Set post-9/11 but pre-DACA, Sanctuary City investigates the challenges (predictable and unexpected) of this lifelong friendship and their risk. “Some of the things I'm exploring are the extent to which we help when we can, how much we are willing to care for and sacrifice for another person, and the cost of that, for both sides, particularly when coming from a world of limited means and guarantees,” Majok tells Playbill.

Here, Majok explores her newest work in detail ahead of its Powerhouse debut and its scheduled bow during New York Theatre Workshop 2019–2020 season.

Sanctuary City addresses themes of sacrifice and friendship in the context of immigration. It feels like the Venn diagram of your Cost of Living and Queens.
Martyna Majok: I was thinking of that, too, the other day. It's also set in a similar world [as Cost of Living]—working class North Jersey. Maybe these are some of the questions I'll explore forever, or for a long time, in one form or variation or another. There's that great F. Scott Fitzgerald quote that goes something like, "Most writers write about the same two or three things and if they're lucky, people will continue to read them." I hope I'm lucky. ’Cause I don't seem to be done investigating them.

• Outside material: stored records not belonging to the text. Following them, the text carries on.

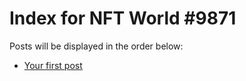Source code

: # Index for NFT World #9871
Posts will be displayed in the order below:

- [Your first post](./001-first.md)

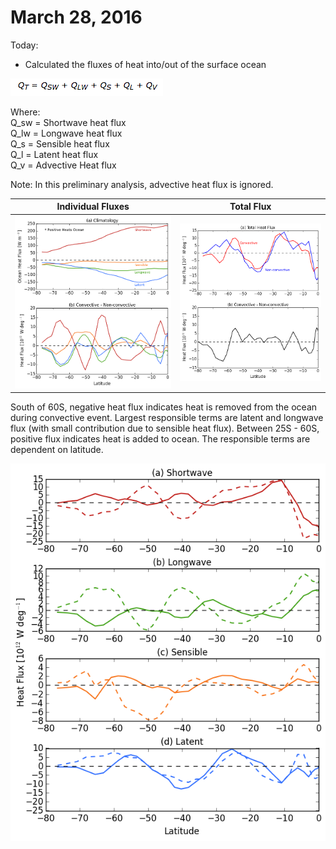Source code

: # March 28, 2016

Today:
* Calculated the fluxes of heat into/out of the surface ocean

![](files/equn.png)

Where:   
Q_sw = Shortwave heat flux  
Q_lw = Longwave heat flux  
Q_s = Sensible heat flux  
Q_l = Latent heat flux   
Q_v = Advective Heat flux  

Note: In this preliminary analysis, advective heat flux is ignored. 

Individual Fluxes                | Total Flux
:-------------------------:|:-------------------------:
![](files/ocn_heat_fluxes.png)  |  ![](files/ocn_heat_fluxes_total.png)

South of 60S, negative heat flux indicates heat is removed from the ocean during convective event. Largest responsible terms are latent and longwave flux (with small contribution due to sensible heat flux). Between 25S - 60S, positive flux indicates heat is added to ocean. The responsible terms are dependent on latitude. 

![](files/ocn_heat_fluxes_individual.png)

READ: Pulitzer Prize-Winning Cost of Living to Be Adapted Into a Musical

How has hearing your actors read around the table influenced what you’ll do with the play?
I've gotten to work with wonderful actors this week—all who are new to the play. Workshops and table work are my favorite thing in the world, getting to dig into a new play with generous, smart collaborators like the ones I'm working with right now at [Powerhouse]. I don't like writing. I just find it so incredibly difficult—but I love this. The purpose of this time for me was to ask questions—and to be asked questions—about things that may or not currently be in the play. Aspects of these characters that I may know but then realize I haven't put into the play, and what I may not have known about them.

Immigration is widely discussed and debated at this moment in time. What does this story, in particular, add to that conversation and highlight that other stories have not?
I approach these stories, these plays, from the human and the personal. The characters are often loose composites of people I know, combinations of aspects of people I grew up with. … The political is not separate from these characters' lives in America—especially, in the case of this play, regarding the absence of DACA. And Sanctuary City invites an audience into that world, with these particular characters at that particular time, which I think more and more feels like the time we're living in now. For some people, it may be a world they're unfamiliar with—or are more familiar with from news articles—and for them I hope the play contributes a more intimate and personal picture to those headlines and articles, a picture of a life. For others, it will be shorthand, an experience they know in their bones, which I hope will do for them something like what seeing the work of other playwrights writing from similar worlds and experiences does for me: to make me feel more connected, less lonely, and more alive. A tall order perhaps but that's always the hope: connecting to the world, feeling fuller in one's life, seeing and being seen. I hope it's a night of communing in the theatre—whether it's your world or very much not. Because ultimately...it is your world.

This interview has been edited and condensed.

The Powerhouse Theater season brings fully produced plays, musical workshops, and readings of works-in-progress to the Vassar College campus for six weeks every summer, a developmental space free from any and all reviews that leads to new works that will play theatres around the world.